A
l cumplirse dos meses de la agresión sufrida por alumnos de la Normal Rural Raúl Isidro Burgos de Ayotzinapa, en Iguala, Guerrero, durante la que fueron asesinadas seis personas –tres normalistas y otros tres individuos– y 43 estudiantes fueron desaparecidos, México asiste al despliegue de una irritación y una movilización social que resultaban impensables antes del 26 de septiembre pasado, en tanto las instituciones enfrentan una crisis de credibilidad sin precedente en la historia moderna del país.
En efecto, los inauditos homicidios y desapariciones de normalistas han sido, a lo que puede verse, un detonante de protesta masiva para una sociedad que se había mostrado desarticulada, desmovilizada e incluso apática ante adversidades como la violencia del sexenio calderonista y las afectaciones a la economía popular, así como a la soberanía, causadas por el conjunto de reformas estructurales efectuadas en los primeros 12 meses del actual gobierno, las cuales trastocaron sensiblemente las bases del pacto social y eliminaron derechos y conquistas sociales históricas.

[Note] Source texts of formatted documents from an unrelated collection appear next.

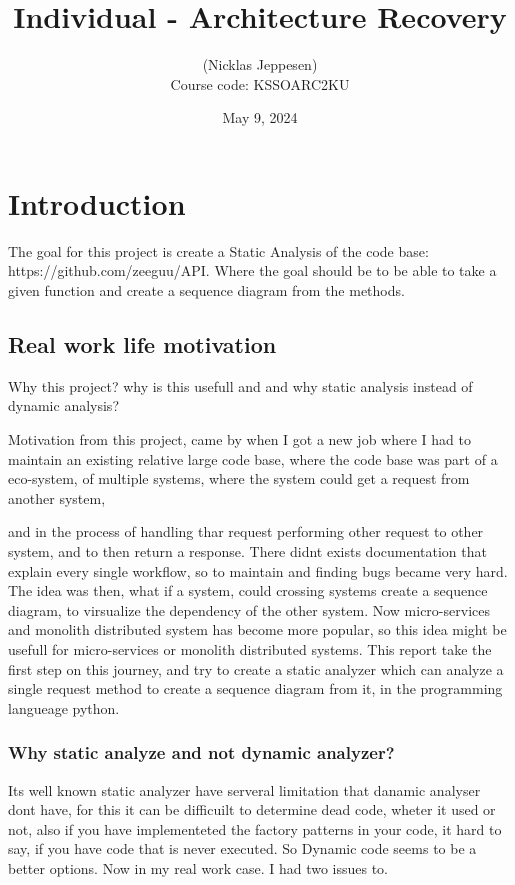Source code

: \documentclass[12pt,a4paper]{report}
\title{Individual - Architecture Recovery}
\author{ (Nicklas Jeppesen) \\ Course code: KSSOARC2KU}
\date{May 9, 2024}
\begin{document}
	\maketitle
    \tableofcontents

    
    
    \chapter{Introduction}
    The goal for this project is create a Static Analysis of the code base: https://github.com/zeeguu/API. 
    Where the goal should be to be able to take a given function and create a sequence diagram from the methods. 


    \section{Real work life motivation}
    Why this project? why is this usefull and and why static analysis instead of dynamic analysis? 
    
    Motivation from this project, came by when I got a new job where I had to maintain an existing relative large code base, where the code base was part of a eco-system, of multiple systems, where the system could get a request from another system, 
    
    and in the process of handling thar request performing other request to other system, and to then return a response. There didnt exists documentation that explain every single workflow, so to maintain and finding bugs became very hard. The idea was then, what if a system, could crossing systems create a sequence diagram, to virsualize the dependency of the other system. Now micro-services and monolith distributed system has become more popular, so this idea might be usefull for micro-services or monolith distributed systems. 
    This report take the first step on this journey, and try to create a static analyzer which can analyze a single request method to create a sequence diagram from it, in the programming langueage python.

    \subsection*{Why static analyze and not dynamic analyzer?}
    Its well known static analyzer have serveral limitation that danamic analyser dont have, for this it can be difficuilt to determine dead code, wheter it used or not, also if you have implementeted the factory patterns in your code, it hard to say, if you have code that is never executed. So Dynamic code seems to be a better options. Now in my real work case. I had two issues to. 
\end{document}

La proliferación de protestas y expresiones simbólicas que han tenido lugar en el curso de estas ocho semanas ha de contrastarse con la respuesta tardía y equívoca que mostraron las autoridades estatales y federales y en general el conjunto de la clase política ante el episodio: el gobernador guerrerense Ángel Aguirre Rivero –quien a la postre se vio obligado a pedir licencia del cargo por críticas a su desempeño y señalamientos de su posible responsabilidad en los hechos, así fuera por omisión– dejó pasar cuatro días antes de pedir al Congreso estatal el desafuero del entonces presidente municipal de Iguala, José Luis Abarca Velázquez, en tanto el gobierno federal se limitó, los días posteriores, a exhortar a las autoridades locales a que se responsabilizaran de las investigaciones y de la procuración de justicia, así como a insistir en que la atrocidad de Iguala era un
asunto local.
Posteriormente, ambos niveles de gobierno se mostraron incapaces de presentar resultados creíbles para la población, particularmente para los familiares de las víctimas, que condujeran a un esclarecimiento de los hechos y a la consignación de autores materiales e intelectuales de la masacre. De manera adicional, conforme pasaron los días salió a la luz una cadena de fallas y omisiones de la autoridad federal y estatal que no han sido explicadas hasta la fecha, entre las que destacan la evidencia de que los gobiernos de Guerrero y federal conocían, desde meses atrás de los hechos de Iguala, acusaciones por delitos graves contra Abarca e información sobre el entorno delictivo de su esposa.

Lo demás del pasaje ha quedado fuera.